Some Friends episodes featured Chanucah and Jewish storylines, while she produced Blessed is the Match.

Nominated for an Oscar for best documentary feature in 2009, as well as winning a Primetime Emmy, it tells the story The Life and Death of Hannah Senesh as a serious contender. The film, which Marta produced, tells the story of Hungarian-born Hannah Senesh.

She was a resistance fighter who parachuted into Hungary during the Second World War in an attempt to rescue Jews, but was captured, tortured and executed by the Nazis.

"Hannah Senesh was a hero of mine from a young age, because I had learned about her at Jewish summer camp," Marta continued.

Marta had been told about the Blessed is the Match project by friend Roberta Grossman, who was directing it.

Senesh's story was told through a mother and daughter correspondence.

"Hannah was only 23 when she died," Marta said.

"I really wanted to get involved with the project and Roberta is a fantastic lady, really smart, funny and interesting."

And Marta and Roberta's collaboration has continued with their work on new film Hava Nagila.

It tells the story of the iconic Jewish song, celebrating 100 years of Jewish history and culture through the journey of a song, as well as revealing the power of music.

"The song Hava Nagila has a fascinating history," Marta said.

"You can trace the journey of where Jews have been and where we are going through the twists and turns of this song.

"It is also a springboard for asking big questions.

"As Hava Nagila has crossed over into pop culture and become more secular, has it lost some of its meaning?

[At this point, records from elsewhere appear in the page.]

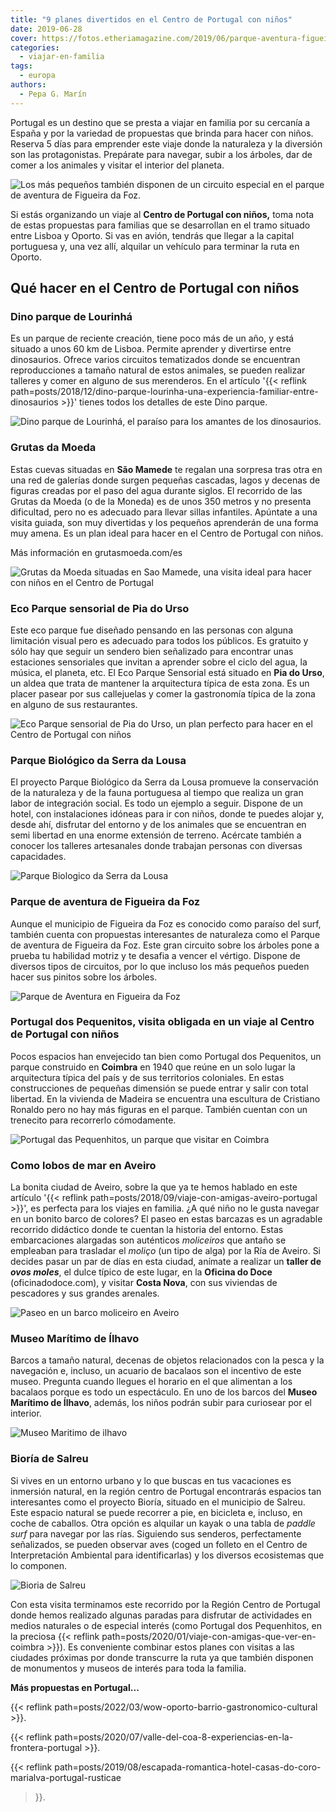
 ```yaml
---
title: "9 planes divertidos en el Centro de Portugal con niños"
date: 2019-06-28
cover: https://fotos.etheriamagazine.com/2019/06/parque-aventura-figueira-da-foz-portugal.jpg
categories: 
  - viajar-en-familia
tags: 
  - europa
authors: 
  - Pepa G. Marín
---
```


Portugal es un destino que se presta a viajar en familia por su cercanía a España y por 
la variedad de propuestas que brinda para hacer con niños. Reserva 5 días para emprender 
este viaje donde la naturaleza y la diversión son las protagonistas. Prepárate para 
navegar, subir a los árboles, dar de comer a los animales y visitar el interior del 
planeta. 

![Los más pequeños también disponen de un circuito especial en el parque de aventura de Figueira da Foz.](https://fotos.etheriamagazine.com/2019/06/parque-aventura-figueira-foz.jpg "Los más pequeños también disponen de un circuito especial en el parque de aventura de Figueira da Foz. ©PG")

Si estás organizando un viaje al **Centro de Portugal con niños,** toma nota de estas 
propuestas para familias que se desarrollan en el tramo situado entre Lisboa y Oporto. 
Si vas en avión, tendrás que llegar a la capital portuguesa y, una vez allí, alquilar un 
vehículo para terminar la ruta en Oporto. 

## Qué hacer en el Centro de Portugal con niños

### Dino parque de Lourinhá

Es un parque de reciente creación, tiene poco más de un año, y está situado a unos 60 km 
de Lisboa. Permite aprender y divertirse entre dinosaurios. Ofrece varios circuitos 
tematizados donde se encuentran reproducciones a tamaño natural de estos animales, se 
pueden realizar talleres y comer en alguno de sus merenderos. En el artículo '{{< 
reflink 
path=posts/2018/12/dino-parque-lourinha-una-experiencia-familiar-entre-dinosaurios >}}' 
tienes todos los detalles de este Dino parque. 

![Dino parque de Lourinhá, el paraíso para los amantes de los dinosaurios.](https://fotos.etheriamagazine.com/2018/12/Dinoparque-lourinha-viajes-familias-5-e1561371638676.jpg "El paraíso para los amantes de los dinosaurios. ©PG")

### Grutas da Moeda

Estas cuevas situadas en **São Mamede** te regalan una sorpresa tras otra en una red de 
galerías donde surgen pequeñas cascadas, lagos y decenas de figuras creadas por el paso 
del agua durante siglos. El recorrido de las Grutas da Moeda (o de la Moneda) es de unos 
350 metros y no presenta dificultad, pero no es adecuado para llevar sillas infantiles. 
Apúntate a una visita guiada, son muy divertidas y los pequeños aprenderán de una forma 
muy amena. Es un plan ideal para hacer en el Centro de Portugal con niños. 

Más información en grutasmoeda.com/es 

![Grutas da Moeda situadas en Sao Mamede, una visita ideal para hacer con niños en el Centro de Portugal](https://fotos.etheriamagazine.com/2019/06/cuevas-moeda-portugal.jpg "Grutas da Moeda situadas en Sao Mamede. ©PG")

### Eco Parque sensorial de Pia do Urso

Este eco parque fue diseñado pensando en las personas con alguna limitación visual pero 
es adecuado para todos los públicos. Es gratuito y sólo hay que seguir un sendero bien 
señalizado para encontrar unas estaciones sensoriales que invitan a aprender sobre el 
ciclo del agua, la música, el planeta, etc. El Eco Parque Sensorial está situado en 
**Pia do Urso**, un aldea que trata de mantener la arquitectura típica de esta zona. Es 
un placer pasear por sus callejuelas y comer la gastronomía típica de la zona en alguno 
de sus restaurantes. 

![Eco Parque sensorial de Pia do Urso, un plan perfecto para hacer en el Centro de Portugal con niños](https://fotos.etheriamagazine.com/2019/06/Pia-do-Urso-Portugal.jpg "Eco Parque sensorial de Pia do Urso. ©PG")

### Parque Biológico da Serra da Lousa

El proyecto Parque Biológico da Serra da Lousa promueve la conservación de la naturaleza 
y de la fauna portuguesa al tiempo que realiza un gran labor de integración social. Es 
todo un ejemplo a seguir. Dispone de un hotel, con instalaciones idóneas para ir con 
niños, donde te puedes alojar y, desde ahí, disfrutar del entorno y de los animales que 
se encuentran en semi libertad en una enorme extensión de terreno. Acércate también a 
conocer los talleres artesanales donde trabajan personas con diversas capacidades. 

![Parque Biologico da Serra da Lousa](https://fotos.etheriamagazine.com/2019/06/parque-naturaleza-serra-da-lousa.jpg "Parque Biológico da Serra da Lousa. ©PG")

### Parque de aventura de Figueira da Foz

Aunque el municipio de Figueira da Foz es conocido como paraíso del surf, también cuenta 
con propuestas interesantes de naturaleza como el Parque de aventura de Figueira da Foz. 
Este gran circuito sobre los árboles pone a prueba tu habilidad motriz y te desafia a 
vencer el vértigo. Dispone de diversos tipos de circuitos, por lo que incluso los más 
pequeños pueden hacer sus pinitos sobre los árboles. 

![Parque de Aventura en Figueira da Foz](https://fotos.etheriamagazine.com/2019/06/Parque-Arboles-figueira-foz.jpg "Parque de Aventura de Figueira da Foz. ©PG")

### Portugal dos Pequenitos, visita obligada en un viaje al Centro de Portugal con niños

Pocos espacios han envejecido tan bien como Portugal dos Pequenitos, un parque 
construido en **Coimbra** en 1940 que reúne en un solo lugar la arquitectura típica del 
país y de sus territorios coloniales. En estas construcciones de pequeñas dimensión se 
puede entrar y salir con total libertad. En la vivienda de Madeira se encuentra una 
escultura de Cristiano Ronaldo pero no hay más figuras en el parque. También cuentan con 
un trenecito para recorrerlo cómodamente. 

![Portugal das Pequenhitos, un parque que visitar en Coimbra](https://fotos.etheriamagazine.com/2019/06/Portugal-dos-Pequenhitos.jpg "Portugal dos Pequenhitos, en Coimbra. ©PG")

### Como lobos de mar en Aveiro

La bonita ciudad de Aveiro, sobre la que ya te hemos hablado en este artículo '{{< 
reflink path=posts/2018/09/viaje-con-amigas-aveiro-portugal >}}', es perfecta para los 
viajes en familia. ¿A qué niño no le gusta navegar en un bonito barco de colores? El 
paseo en estas barcazas es un agradable recorrido didáctico donde te cuentan la historia 
del entorno. Estas embarcaciones alargadas son auténticos _moliceiros_ que antaño se 
empleaban para trasladar el _moliço_ (un tipo de alga) por la Ría de Aveiro. Si decides 
pasar un par de días en esta ciudad, anímate a realizar un **taller de _ovos moles_**, 
el dulce típico de este lugar, en la **Oficina do Doce** (oficinadodoce.com), y visitar 
**Costa Nova**, con sus viviendas de pescadores y sus grandes arenales. 

![Paseo en un barco moliceiro en Aveiro](https://fotos.etheriamagazine.com/2019/06/canales-aveiro-moliceiro.jpg "Paseo en moliceiro por los canales de Aveiro. ©PG")

### Museo Marítimo de Ílhavo

Barcos a tamaño natural, decenas de objetos relacionados con la pesca y la navegación e, 
incluso, un acuario de bacalaos son el incentivo de este museo. Pregunta cuando llegues 
el horario en el que alimentan a los bacalaos porque es todo un espectáculo. En uno de 
los barcos del **Museo Marítimo de Ílhavo**, además, los niños podrán subir para 
curiosear por el interior. 

![Museo Maritimo de ilhavo](https://fotos.etheriamagazine.com/2019/06/Museo-Maritimo-Ilhavo.jpg "Museo Marítimo de Ílhavo. ©PG")

### Bioría de Salreu

Si vives en un entorno urbano y lo que buscas en tus vacaciones es inmersión natural, en 
la región centro de Portugal encontrarás espacios tan interesantes como el proyecto 
Bioría, situado en el municipio de Salreu. Este espacio natural se puede recorrer a pie, 
en bicicleta e, incluso, en coche de caballos. Otra opción es alquilar un kayak o una 
tabla de _paddle surf_ para navegar por las rías. Siguiendo sus senderos, perfectamente 
señalizados, se pueden observar aves (coged un folleto en el Centro de Interpretación 
Ambiental para identificarlas) y los diversos ecosistemas que lo componen. 

![Bioria de Salreu](https://fotos.etheriamagazine.com/2019/06/Bioria-Salreu-Portugal.jpg "Bioría de Salreu. ©PG")

Con esta visita terminamos este recorrido por la Región Centro de Portugal donde hemos 
realizado algunas paradas para disfrutar de actividades en medios naturales o de 
especial interés (como Portugal dos Pequenhitos, en la preciosa {{< reflink 
path=posts/2020/01/viaje-con-amigas-que-ver-en-coimbra >}}). Es conveniente combinar 
estos planes con visitas a las ciudades próximas por donde transcurre la ruta ya que 
también disponen de monumentos y museos de interés para toda la familia. 

**Más propuestas en Portugal...** 

{{< reflink path=posts/2022/03/wow-oporto-barrio-gastronomico-cultural >}}. 

{{< reflink path=posts/2020/07/valle-del-coa-8-experiencias-en-la-frontera-portugal >}}. 

{{< reflink 
path=posts/2019/08/escapada-romantica-hotel-casas-do-coro-marialva-portugal-rusticae 
>}}.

"By extension, are we, as modern Jews, in danger of losing meaning in our lives? Are there messages embedded in this song that we can rediscover?"

Celebrities will appear on camera to provide their own takes on the song for the film, which is due for release next year.

And a 10-minute fundraising clip of the film, featuring singer Harry Belafonte and Jewish actor Leonard Nimoy, has already become an Internet sensation, amassing more than half a million views worldwide.

Two women directing and producing a film is refreshing, but even though we live in the 21st century there is still a lack of "big name" female film directors.

And Marta claims there is a certain amount of misogamy in Hollywood.

"I have experienced it in a number of different ways," she said.

"It is not quite as bad as it used to be, but there is still an exclusionary feel. It has been different for me because I have, fortunately, enjoyed success."

Continuing the feminism theme, Marta is producing Project Five, a five-part series about breast cancer with segments directed by Jennifer Aniston and Demi Moore.

Perhaps Marta would like to escape it one day, but she is more than happy to keep discussing Friends.

After all, it is what has made her.

"It was 10 years of my life, so of course I have great affection for it," Marta explained.

"My mother never told me how proud she was of me.

"But I did find a scrapbook she kept that had clippings from every article that had ever been done on me."